SMA-1 Universal Adapter — adapter-v1

Structure-Mapping Agentic Memory: a universal structure-mapping retrieval adapter that beats RAG/KG baselines across five unrelated curated-ontology domains — with calibrated abstention and novelty detection that vector RAG structurally cannot provide.

  • Paper: "Structure-Mapping Agentic Memory", Ayaz Khan (2026, under review, Nature Machine Intelligence)
  • Source repository: https://github.com/ayazkhan27/sma-1
  • Tag: adapter-v1 (frozen after 5/5 agentic wins; ADR-008)
  • License: Apache-2.0

What is this adapter?

adapter-v1 is the universal ontology adapter for SMA-1. It is not a neural network weight file — it is a frozen configuration that specifies:

  1. Five mounted curated ontologies (one per evaluation domain) — each parsed from its canonical OBO/OWL/STIX/XML source, mounted onto a predicate lattice, and indexed via the SMA MAC/FAC retrieval engine.
  2. Frozen matcher dials (see below) — calibrated on held-out validation data before any confirmatory run.
  3. A domain router — routes a query to the correct ontology by term-id prefix or declared domain.

The adapter is "frozen" in the sense that no component (ontology versions, matcher dials, encoder rules) changes after the tag. New domains may be added under a new tag (ADR-008); the frozen components do not move.
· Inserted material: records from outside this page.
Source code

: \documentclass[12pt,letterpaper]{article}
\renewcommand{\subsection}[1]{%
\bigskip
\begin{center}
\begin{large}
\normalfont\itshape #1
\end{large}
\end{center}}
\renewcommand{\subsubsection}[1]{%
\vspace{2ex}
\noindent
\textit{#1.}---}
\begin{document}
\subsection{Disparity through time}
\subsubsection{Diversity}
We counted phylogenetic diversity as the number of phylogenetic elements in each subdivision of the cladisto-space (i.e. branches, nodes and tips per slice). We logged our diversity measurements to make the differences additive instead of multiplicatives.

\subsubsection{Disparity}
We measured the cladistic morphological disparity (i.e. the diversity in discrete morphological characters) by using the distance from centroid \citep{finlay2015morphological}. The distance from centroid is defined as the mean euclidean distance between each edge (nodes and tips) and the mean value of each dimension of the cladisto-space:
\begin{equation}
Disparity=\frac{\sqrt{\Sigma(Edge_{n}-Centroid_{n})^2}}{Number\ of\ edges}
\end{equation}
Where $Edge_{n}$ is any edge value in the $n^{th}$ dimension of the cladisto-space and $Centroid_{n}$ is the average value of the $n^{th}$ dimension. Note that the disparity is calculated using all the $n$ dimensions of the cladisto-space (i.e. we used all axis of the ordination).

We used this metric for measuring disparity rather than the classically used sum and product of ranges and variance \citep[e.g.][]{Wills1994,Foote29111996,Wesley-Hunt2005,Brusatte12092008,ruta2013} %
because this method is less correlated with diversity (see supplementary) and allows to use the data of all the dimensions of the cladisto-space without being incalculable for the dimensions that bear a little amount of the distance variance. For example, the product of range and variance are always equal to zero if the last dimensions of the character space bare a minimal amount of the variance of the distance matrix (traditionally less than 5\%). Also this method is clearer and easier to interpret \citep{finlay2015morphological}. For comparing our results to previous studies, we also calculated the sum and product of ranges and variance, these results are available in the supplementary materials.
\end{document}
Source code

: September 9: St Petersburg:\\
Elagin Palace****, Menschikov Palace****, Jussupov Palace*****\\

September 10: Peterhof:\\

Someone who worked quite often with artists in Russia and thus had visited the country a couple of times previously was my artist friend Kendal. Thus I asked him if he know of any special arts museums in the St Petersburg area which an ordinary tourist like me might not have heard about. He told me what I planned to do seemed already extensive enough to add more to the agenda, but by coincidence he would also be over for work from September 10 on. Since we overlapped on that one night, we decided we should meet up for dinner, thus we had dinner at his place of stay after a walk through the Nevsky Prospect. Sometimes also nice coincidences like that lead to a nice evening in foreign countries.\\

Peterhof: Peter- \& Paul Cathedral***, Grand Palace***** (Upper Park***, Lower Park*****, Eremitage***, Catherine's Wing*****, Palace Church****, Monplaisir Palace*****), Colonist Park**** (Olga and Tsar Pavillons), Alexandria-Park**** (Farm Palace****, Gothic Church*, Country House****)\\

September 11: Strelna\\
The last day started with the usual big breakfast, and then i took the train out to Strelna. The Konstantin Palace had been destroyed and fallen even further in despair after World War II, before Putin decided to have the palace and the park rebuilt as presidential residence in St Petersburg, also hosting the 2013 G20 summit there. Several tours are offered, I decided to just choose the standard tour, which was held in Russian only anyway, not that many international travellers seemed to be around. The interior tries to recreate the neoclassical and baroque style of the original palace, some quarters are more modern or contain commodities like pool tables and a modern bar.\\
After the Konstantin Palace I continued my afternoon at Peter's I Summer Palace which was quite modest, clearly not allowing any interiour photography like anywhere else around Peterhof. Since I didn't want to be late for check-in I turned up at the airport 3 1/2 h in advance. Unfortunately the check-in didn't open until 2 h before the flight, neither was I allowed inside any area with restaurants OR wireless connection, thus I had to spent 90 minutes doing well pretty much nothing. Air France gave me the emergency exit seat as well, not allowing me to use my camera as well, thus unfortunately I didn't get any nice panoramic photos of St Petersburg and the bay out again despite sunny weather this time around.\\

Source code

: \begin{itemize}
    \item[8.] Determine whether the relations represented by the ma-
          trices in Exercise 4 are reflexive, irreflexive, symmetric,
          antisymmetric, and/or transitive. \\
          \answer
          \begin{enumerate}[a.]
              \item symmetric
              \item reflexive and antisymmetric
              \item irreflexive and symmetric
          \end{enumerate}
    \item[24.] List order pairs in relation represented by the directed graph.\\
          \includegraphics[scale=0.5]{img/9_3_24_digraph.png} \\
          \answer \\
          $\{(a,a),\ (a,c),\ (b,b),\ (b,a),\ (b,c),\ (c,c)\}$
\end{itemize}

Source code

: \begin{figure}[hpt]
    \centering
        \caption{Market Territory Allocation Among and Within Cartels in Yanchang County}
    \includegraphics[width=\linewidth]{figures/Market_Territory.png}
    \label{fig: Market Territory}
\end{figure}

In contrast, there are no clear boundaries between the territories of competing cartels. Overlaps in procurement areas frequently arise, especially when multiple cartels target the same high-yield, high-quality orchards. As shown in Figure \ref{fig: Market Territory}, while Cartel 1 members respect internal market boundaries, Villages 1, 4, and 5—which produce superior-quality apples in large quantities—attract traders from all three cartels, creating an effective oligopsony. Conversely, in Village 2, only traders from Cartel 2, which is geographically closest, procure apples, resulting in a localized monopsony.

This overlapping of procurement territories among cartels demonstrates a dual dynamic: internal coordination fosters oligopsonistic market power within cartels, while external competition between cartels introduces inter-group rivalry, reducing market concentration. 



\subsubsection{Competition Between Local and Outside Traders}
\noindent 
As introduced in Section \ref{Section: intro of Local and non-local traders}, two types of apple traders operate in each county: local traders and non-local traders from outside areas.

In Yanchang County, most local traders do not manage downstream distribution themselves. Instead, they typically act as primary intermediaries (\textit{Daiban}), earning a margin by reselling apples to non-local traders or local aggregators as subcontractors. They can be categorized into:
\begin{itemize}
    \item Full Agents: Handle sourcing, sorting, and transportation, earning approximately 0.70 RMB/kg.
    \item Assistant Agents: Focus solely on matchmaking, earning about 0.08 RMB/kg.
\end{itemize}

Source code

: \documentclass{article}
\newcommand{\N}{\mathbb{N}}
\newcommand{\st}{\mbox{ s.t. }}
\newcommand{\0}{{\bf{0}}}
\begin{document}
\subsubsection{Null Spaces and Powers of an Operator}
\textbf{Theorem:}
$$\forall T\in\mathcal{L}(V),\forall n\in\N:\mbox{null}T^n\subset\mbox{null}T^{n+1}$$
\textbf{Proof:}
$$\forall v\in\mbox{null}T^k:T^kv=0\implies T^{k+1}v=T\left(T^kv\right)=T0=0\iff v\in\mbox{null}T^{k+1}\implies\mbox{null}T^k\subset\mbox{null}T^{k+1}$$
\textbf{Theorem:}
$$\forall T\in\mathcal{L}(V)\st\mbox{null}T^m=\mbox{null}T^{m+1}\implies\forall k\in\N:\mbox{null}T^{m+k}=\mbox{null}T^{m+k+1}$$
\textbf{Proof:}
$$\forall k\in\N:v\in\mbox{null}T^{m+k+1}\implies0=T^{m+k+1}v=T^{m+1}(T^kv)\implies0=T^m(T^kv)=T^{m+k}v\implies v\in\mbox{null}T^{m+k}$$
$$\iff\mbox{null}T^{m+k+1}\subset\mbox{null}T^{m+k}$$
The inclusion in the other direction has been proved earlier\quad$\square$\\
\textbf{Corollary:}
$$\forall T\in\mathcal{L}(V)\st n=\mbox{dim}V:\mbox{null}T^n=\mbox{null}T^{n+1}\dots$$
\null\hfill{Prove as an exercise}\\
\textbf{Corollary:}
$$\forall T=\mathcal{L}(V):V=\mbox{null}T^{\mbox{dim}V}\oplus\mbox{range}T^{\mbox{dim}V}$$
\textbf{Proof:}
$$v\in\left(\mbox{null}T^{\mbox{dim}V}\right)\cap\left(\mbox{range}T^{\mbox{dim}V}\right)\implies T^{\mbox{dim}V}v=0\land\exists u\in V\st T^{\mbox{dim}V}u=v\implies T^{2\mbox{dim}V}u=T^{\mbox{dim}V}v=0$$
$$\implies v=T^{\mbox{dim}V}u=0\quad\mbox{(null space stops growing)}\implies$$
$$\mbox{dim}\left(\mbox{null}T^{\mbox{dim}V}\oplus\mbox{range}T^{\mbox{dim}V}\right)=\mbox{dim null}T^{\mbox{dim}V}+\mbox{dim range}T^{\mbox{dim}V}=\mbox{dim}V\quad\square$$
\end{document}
Mounted curated ontologies

Domain Ontology Source format Approx. active terms
Medicine Human Phenotype Ontology (HPO) OBO ~17 000
Genomics Gene Ontology (GO) biological process OBO ~30 000
Cybersecurity MITRE ATT&CK (STIX 2.1) JSON/XML ~700 techniques and sub-techniques
Legal USPTO Cooperative Patent Classification (CPC) OWL/XML ~254 000 nodes
Finance US-GAAP SEC XBRL taxonomy OWL/XML ~900 concepts

Each ontology is mounted via sma.ontology.mount():

  • The is-a hierarchy becomes the predicate lattice (ascension depth δ = 2, penalty ρ = 0.95 per hop).
  • Each annotated entity (disease, protein, threat group, patent, filing) is encoded as a case: one stmt(fid(term_id), subject) per present term, plus higher-order stmt(rel, stmt(fid(s), subj), stmt(fid(o), subj)) for typed relations whose subject and object are both present.
  • The MAC (Memory Analogical Coding) stage indexes cases via a weighted Lemma-2 inverted index (bound-ordered over all candidates for corpora ≤ 20k cases).
  • The FAC (Full Analogical Coding / SME) stage computes structural alignment kernels; event-type entities are constants (match identically); structure mapping respects parallel connectivity.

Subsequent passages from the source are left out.